Defensive back Tyrann Mathieu, kicked off the team before the 2012 season began for multiple violations of team policy, was back on campus and doing defensive back drills for the NFL teams in attendance. This after a performance at the scouting combine in late February that started Mathieu's stock heading back in the right direction.
It was a reunion that everybody enjoyed - including head coach Les Miles, who had to make that difficult decision last August.
"I tell them he's a great teammate, a big-time player," Miles said to NOLA.com when asked what he tells NFL teams about his former star. "He will commit to whatever your culture is and doing it your way. He will have a natural intuitive sense for big plays. He'll make somebody's NFL roster a lot better."

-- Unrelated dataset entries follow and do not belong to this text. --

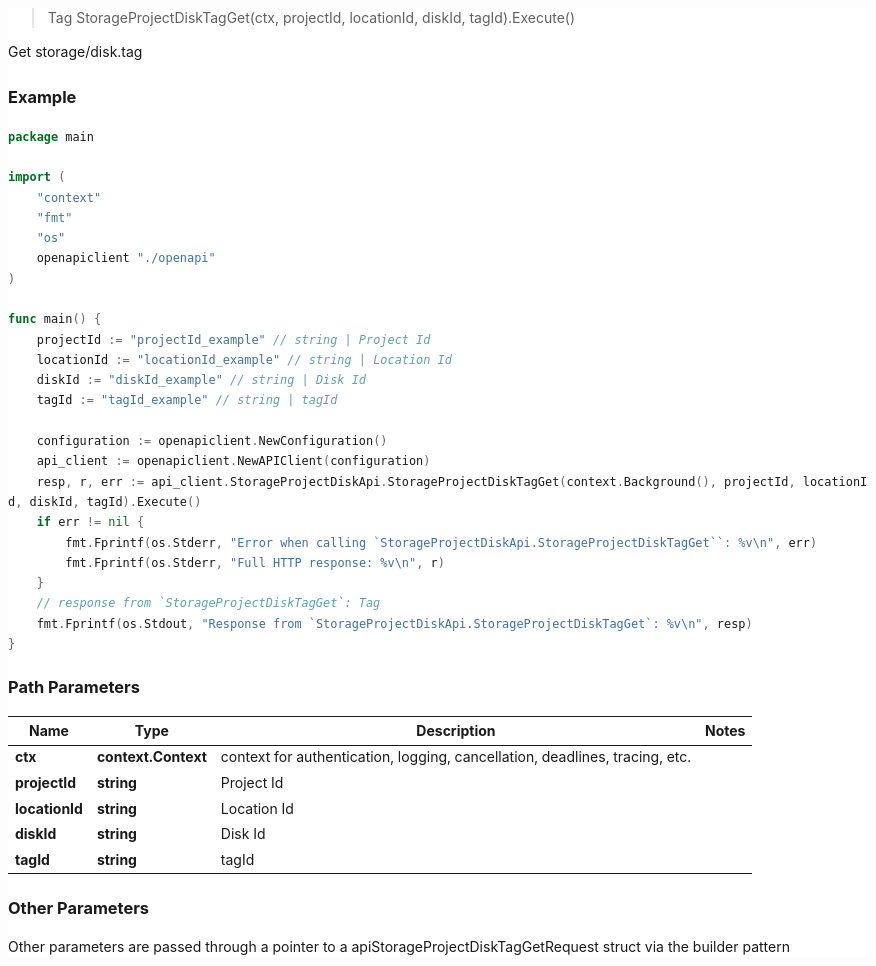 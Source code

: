 > Tag StorageProjectDiskTagGet(ctx, projectId, locationId, diskId, tagId).Execute()

Get storage/disk.tag



### Example

```go
package main

import (
    "context"
    "fmt"
    "os"
    openapiclient "./openapi"
)

func main() {
    projectId := "projectId_example" // string | Project Id
    locationId := "locationId_example" // string | Location Id
    diskId := "diskId_example" // string | Disk Id
    tagId := "tagId_example" // string | tagId

    configuration := openapiclient.NewConfiguration()
    api_client := openapiclient.NewAPIClient(configuration)
    resp, r, err := api_client.StorageProjectDiskApi.StorageProjectDiskTagGet(context.Background(), projectId, locationId, diskId, tagId).Execute()
    if err != nil {
        fmt.Fprintf(os.Stderr, "Error when calling `StorageProjectDiskApi.StorageProjectDiskTagGet``: %v\n", err)
        fmt.Fprintf(os.Stderr, "Full HTTP response: %v\n", r)
    }
    // response from `StorageProjectDiskTagGet`: Tag
    fmt.Fprintf(os.Stdout, "Response from `StorageProjectDiskApi.StorageProjectDiskTagGet`: %v\n", resp)
}
```

### Path Parameters


Name | Type | Description  | Notes
------------- | ------------- | ------------- | -------------
**ctx** | **context.Context** | context for authentication, logging, cancellation, deadlines, tracing, etc.
**projectId** | **string** | Project Id | 
**locationId** | **string** | Location Id | 
**diskId** | **string** | Disk Id | 
**tagId** | **string** | tagId | 

### Other Parameters

Other parameters are passed through a pointer to a apiStorageProjectDiskTagGetRequest struct via the builder pattern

Mathieu has said all the right things. He's gone through rehab, he's hanging out with LSU alums Patrick Peterson and Corey Webster, and he's trying to convince the NFL that he can keep it together after multiple drug-related incidents saw him coming apart.
"It's extremely exciting," Mathieu said from the scene. "It's humbling too, because of the things I went through the past year. I'm ready for it to be over. I know I made some mistakes. When it comes to football I'm a play-maker and a guy who wants to play hard for the teammates."
Mathieu has often spoken of the other side of himself, that other person who pulled him in all the wrong directions just as his on-field exploits seemed to have him destined for success. At the same time his life behind closed doors was an absolute disaster, he was making a name for himself as a Heisman Trophy candidate and one of the most dynamic players in recent NCAA history.
"We're still working on him," Mathieu said of that 'other guy.' "Every day is a process, trying to get stronger and stronger. I'm going on five months [without drugs] right now. It's been a process, trying to embrace it. I reach out for help as much as I can."
From the football side of things, the 5-foot-9, 186-pound Mathieu makes himself available for the NFL at a very interesting time. With more and more teams playing in nick and dime coverage at least 50 percent of the time, slot defenders are essentially starters on most teams, and Mathieu has the basic skills to make an amazing impact in that role. For those NFL teams who can get past Mathieu's ... well, past, he does present in intriguing combination of short and deep pass coverage, run fill ability, dynamic return potential. He's spoken with most NFL teams about his future, and did so with Saints defensive coordinator Rob Ryan on Wednesday. The verdict? Ryan is a "cool guy." Mathieu said.
For now, though, it was just about being with his old friends again.
"It was great being back with my teammates one more time. That was the biggest thing today."